The $64,000 question is why and how did we get here supporting this beloved club of ours? After all, it is pastime that brings both grief and joy, sometimes in uneven measure.

We, at Aston Villa Life, both agree and disagree at times, and our opinions differ to varying degrees, but one thing we all have in common is that this is the club we love, the club we would eat our young for if it guaranteed three points. Well I would anyway.

How It All Began For Me

Given I’m asking the questions on how we all got to be Villans, I should really go first and explain how I came to have claret and blue blood coursing through my veins, and why I have spent tens of thousands of pounds following the Villa across England and Europe; from the Premier to the third division, from Arsenal to Hartlepool, from Chesterfield to Rotterdam.

I was born in 1957 in Balsall Heath, an area of Birmingham. The locals will know of its reputation, but for those that don’t, it’s a lovely place, well when you consider it was twinned with Helmand Province. I’ll let you research which you think is the more hospitable.

Given the year of my birth, that’s probably a sly clue regarding who I would support, but I moved to Bordesley Green aged about five to within a stones throw of St. Andrews. You should know him – he’s the patron saint of relegation after all. Anyway, I’ll do my best to wipe the memories of the stench from that old shed as I continue.

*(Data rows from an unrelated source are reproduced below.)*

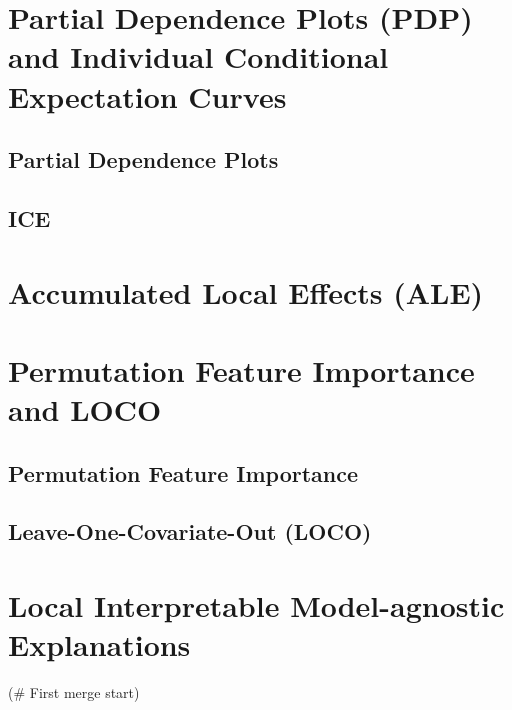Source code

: \documentclass[]{krantz}
\begin{document}
\section{Partial Dependence Plots (PDP) and Individual Conditional
Expectation
Curves}\label{partial-dependence-plots-pdp-and-individual-conditional-expectation-curves}

\subsection{Partial Dependence Plots}\label{partial-dependence-plots}

\subsection{ICE}\label{ice}

\section{Accumulated Local Effects
(ALE)}\label{accumulated-local-effects-ale}

\section{Permutation Feature Importance and
LOCO}\label{permutation-feature-importance-and-loco}

\subsection{Permutation Feature
Importance}\label{permutation-feature-importance}

\subsection{Leave-One-Covariate-Out
(LOCO)}\label{leave-one-covariate-out-loco}

\section{Local Interpretable Model-agnostic
Explanations}\label{local-interpretable-model-agnostic-explanations}

(\# First merge start)
\end{document}
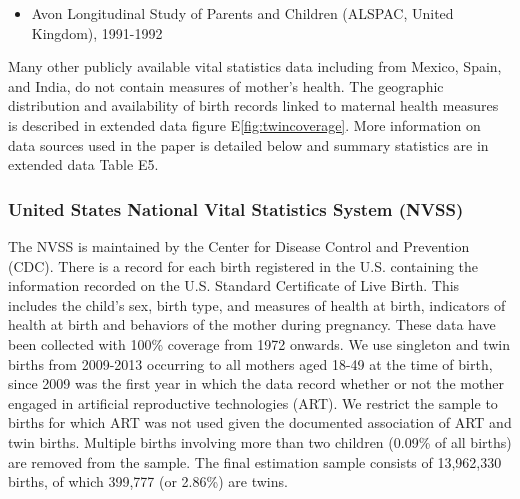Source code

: \documentclass{nature}
\begin{document}
\begin{linenumbers}
\begin{itemize}
\item Avon Longitudinal Study of Parents and Children (ALSPAC, United Kingdom), 1991-1992 \vspace{-4mm}
\end{itemize}
Many other %
publicly available vital statistics data including from Mexico, Spain, and India, do not contain  measures of mother's health.  The geographic distribution and availability of birth records linked to maternal health measures is described in extended data figure E\ref{fig:twincoverage}.  %
More information on data sources used in the paper is detailed below and summary statistics are in extended data Table E5.

\subsubsection{United States National Vital Statistics System (NVSS)}
The NVSS is maintained by the Center for Disease Control and Prevention (CDC). %
 There is a record for each birth registered in the U.S. containing the information recorded on the U.S. Standard Certificate of Live Birth. This includes the child's sex, birth type, and measures of health at birth,  indicators of health at birth and behaviors of the mother during pregnancy. These data have been collected with 100\% coverage from 1972 onwards. We use singleton and twin births from 2009-2013\cite{Martinetal2013} occurring to all mothers aged 18-49 at the time of birth, since 2009 was the first year in which the data record whether or not the mother engaged in artificial reproductive technologies (ART).%
We restrict the sample to births for which ART was not used given the documented association of ART and twin births. Multiple births involving more than two children (0.09\% of all births) are removed from the sample. The final estimation sample consists of 13,962,330 births, of which 399,777 (or 2.86\%) are twins.
  


\end{linenumbers}
\end{document}

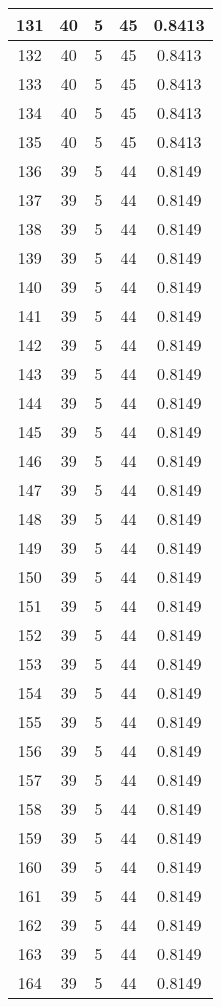 \documentclass[letterpaper, 12pt]{article}
\begin{document}
\begin{longtable}{|c|c|c|c|c|}
\hline
131 & 40 & 5 & 45 & 0.8413 \\
\hline
132 & 40 & 5 & 45 & 0.8413 \\
\hline
133 & 40 & 5 & 45 & 0.8413 \\
\hline
134 & 40 & 5 & 45 & 0.8413 \\
\hline
135 & 40 & 5 & 45 & 0.8413 \\
\hline
136 & 39 & 5 & 44 & 0.8149 \\
\hline
137 & 39 & 5 & 44 & 0.8149 \\
\hline
138 & 39 & 5 & 44 & 0.8149 \\
\hline
139 & 39 & 5 & 44 & 0.8149 \\
\hline
140 & 39 & 5 & 44 & 0.8149 \\
\hline
141 & 39 & 5 & 44 & 0.8149 \\
\hline
142 & 39 & 5 & 44 & 0.8149 \\
\hline
143 & 39 & 5 & 44 & 0.8149 \\
\hline
144 & 39 & 5 & 44 & 0.8149 \\
\hline
145 & 39 & 5 & 44 & 0.8149 \\
\hline
146 & 39 & 5 & 44 & 0.8149 \\
\hline
147 & 39 & 5 & 44 & 0.8149 \\
\hline
148 & 39 & 5 & 44 & 0.8149 \\
\hline
149 & 39 & 5 & 44 & 0.8149 \\
\hline
150 & 39 & 5 & 44 & 0.8149 \\
\hline
151 & 39 & 5 & 44 & 0.8149 \\
\hline
152 & 39 & 5 & 44 & 0.8149 \\
\hline
153 & 39 & 5 & 44 & 0.8149 \\
\hline
154 & 39 & 5 & 44 & 0.8149 \\
\hline
155 & 39 & 5 & 44 & 0.8149 \\
\hline
156 & 39 & 5 & 44 & 0.8149 \\
\hline
157 & 39 & 5 & 44 & 0.8149 \\
\hline
158 & 39 & 5 & 44 & 0.8149 \\
\hline
159 & 39 & 5 & 44 & 0.8149 \\
\hline
160 & 39 & 5 & 44 & 0.8149 \\
\hline
161 & 39 & 5 & 44 & 0.8149 \\
\hline
162 & 39 & 5 & 44 & 0.8149 \\
\hline
163 & 39 & 5 & 44 & 0.8149 \\
\hline
164 & 39 & 5 & 44 & 0.8149 \\

\end{longtable}
\end{document}

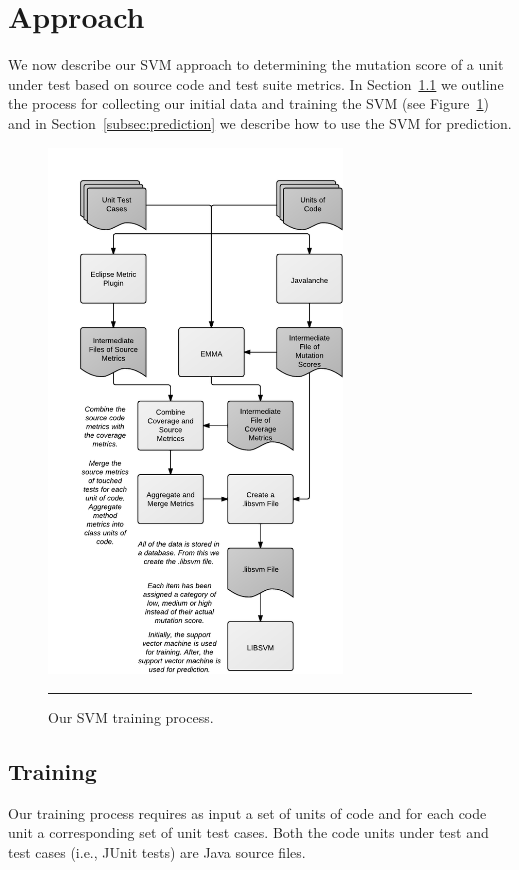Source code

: \documentclass[conference]{IEEEtran}
\begin{document}
\section{Approach}
\label{sec:approach}
We now describe our SVM approach to determining the mutation score of a unit under test based on source code and test suite metrics. In Section~\ref{subsec:training} we outline the process for collecting our initial data and training the SVM (see Figure~\ref{fig:process}) and in Section~\ref{subsec:prediction} we describe how to use the SVM for prediction.

\begin{figure}[!t]
  \centering
  \includegraphics[width=7.8cm]{figures/process.pdf}
  \caption{Our SVM training process.}
  \label{fig:process}
  \vspace{2mm}
  \hrule
\end{figure}


\subsection{Training}
\label{subsec:training}
Our training process requires as input a set of units of code and for each code unit a corresponding set of unit test cases. Both the code units under test and test cases (i.e., JUnit tests) are Java source files.
\end{document}
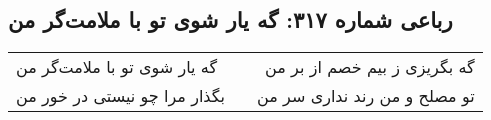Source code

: \begin{center}
\section*{رباعی شماره ۳۱۷: گه یار شوی تو با ملامت‌گر من}
\label{sec:sh317}
\begin{longtable}{l p{0.5cm} r}
گه یار شوی تو با ملامت‌گر من
&&
گه بگریزی ز بیم خصم از بر من
\\
بگذار مرا چو نیستی در خور من
&&
تو مصلح و من رند نداری سر من
\\
\end{longtable}
\end{center}
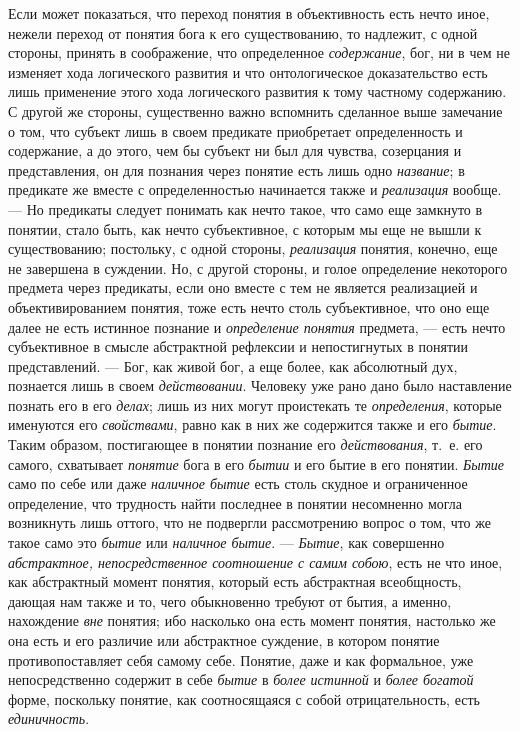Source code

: \documentclass[twoside]{article}
\begin{document}
{{{{{{Если может показаться, что переход понятия в объективность
есть нечто иное, нежели переход от понятия бога к его существованию, то
надлежит, с одной стороны, принять в соображение, что определенное
{\em содержание}, бог, ни
в чем не изменяет хода логического развития и что онтологическое
доказательство есть лишь применение этого хода логического развития к тому
частному содержанию. С другой же стороны, существенно важно вспомнить
сделанное выше замечание о том, что субъект лишь в своем предикате
приобретает определенность и содержание, а до этого, чем бы субъект ни был
для чувства, созерцания и представления, он для познания через понятие есть
лишь одно {\em название};
в предикате же вместе с определенностью начинается также и
{\em реализация} вообще.
— Но предикаты следует понимать как нечто такое, что само еще
замкнуто в понятии, стало быть, как нечто субъективное, с которым мы еще не
вышли к существованию; постольку, с одной стороны,
{\em реализация} понятия,
конечно, еще не завершена в суждении. Но, с другой стороны, и голое
определение некоторого предмета через предикаты, если оно вместе с тем не
является реализацией и объективированием понятия, тоже есть нечто столь
субъективное, что оно еще далее не есть истинное познание и
{\em определение понятия}
предмета, — есть нечто субъективное в смысле
абстрактной рефлексии и непостигнутых в понятии представлений. —
Бог, как живой бог, а еще более, как абсолютный дух,
познается лишь в своем
{\em действовании}.
Человеку уже рано дано было наставление познать его в его
{\em делах}; лишь из них
могут проистекать те {\em определения},
которые именуются его
{\em свойствами}, равно
как в них же содержится также и его
{\em бытие}. Таким
образом, постигающее в понятии познание его
{\em действования}, т.~е.
его самого, схватывает {\em понятие}
бога в его {\em бытии}
и его бытие в его понятии.
{\em Бытие} само по себе
или даже {\em наличное бытие}
есть столь скудное и ограниченное определение, что трудность
найти последнее в понятии несомненно могла возникнуть лишь оттого, что не
подвергли рассмотрению вопрос о том, что же такое само это
{\em бытие} или
{\em наличное бытие}. —
{\em Бытие}, как
совершенно {\em абстрактное,
непосредственное соотношение с самим собою}, есть не что
иное, как абстрактный момент понятия, который есть
абстрактная всеобщность, дающая нам также и то, чего обыкновенно требуют от
бытия, а именно, нахождение {\em вне}
понятия; ибо насколько она есть момент понятия, настолько же
она есть и его различие или абстрактное суждение, в котором понятие
противопоставляет себя самому себе. Понятие, даже и как формальное, уже
непосредственно содержит в себе
{\em бытие} в
{\em более истинной} и
{\em более богатой}
форме, поскольку понятие, как соотносящаяся с собой
отрицательность, есть
{\em единичность}.

}}}}}}
\end{document}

Trust me, I practised every night, me and my two brothers all decided to follow the Villa, and we have all been doing so with differing enthusiasms. My passion, as you have probably witnessed, is still as strong as when I went to my first game.

The Best I’ve Seen

I’ll list my favourite players in no particular order; Paul McGrath, Brian Little, Sid Cowans, Alex Cropley, and Martin Laursen to name but a few. Through the years, we would go home and away for seasons on end, never missing a game. For us, work was a means to get us to Saturday and pay to watch our idols above anything else. The term “fan” comes from fanatic, and you can guarantee we were nothing less than that.

If you want further effort, just ask Steamer – he’s known me for 40 years, and he’ll tell you I’ve sweat blood and tears to follow this club, and this is ultimately why I expect hard work and effort from the team. If I can do it to pay to watch the team, they damn well should do their best to earn the money I, and all of my fellow friends and family, have ploughed into that club for years on end.

Anyway, every week, we would travel with the same group of lads, and we still keep in touch whenever possible. After all, they were our extended family, and this is why being part of the Villa community is so important to us, and why we so passionately defend our pride when it’s threatened by weak efforts from the team.

This game, this club, and the supporting of the club can easily take over your life, and it did for me. Years ago it was easier to embrace your teams heroes because there was less money about – it wouldn’t be an alien concept to bump into a player and they would be happy to chat you to like you were an equal, even though we worshipped them.

Nowadays, it’s difficult for those of us who grew up back then to connect with the game as it is today, what with its players who are cossetted away and paid millions to do the same job that some of our heroes did for the same type of money as we earned in the factories and offices of England. Some might call it progress, but I think even the most fervent supporter of the modern era knows the world has gone mad when it comes to football.

Anyway, this is how I got to become a Villan, so now I’d like to hear your stories, and what made you come to worship at Villa Park. I would love to hear everyone’s stories, but I must say I am particularly interested in how some of our lads over the pond got involved when they could have been watching the Houston Howlers, as well as everyone else who didn’t grow up with the ground on their doorstep.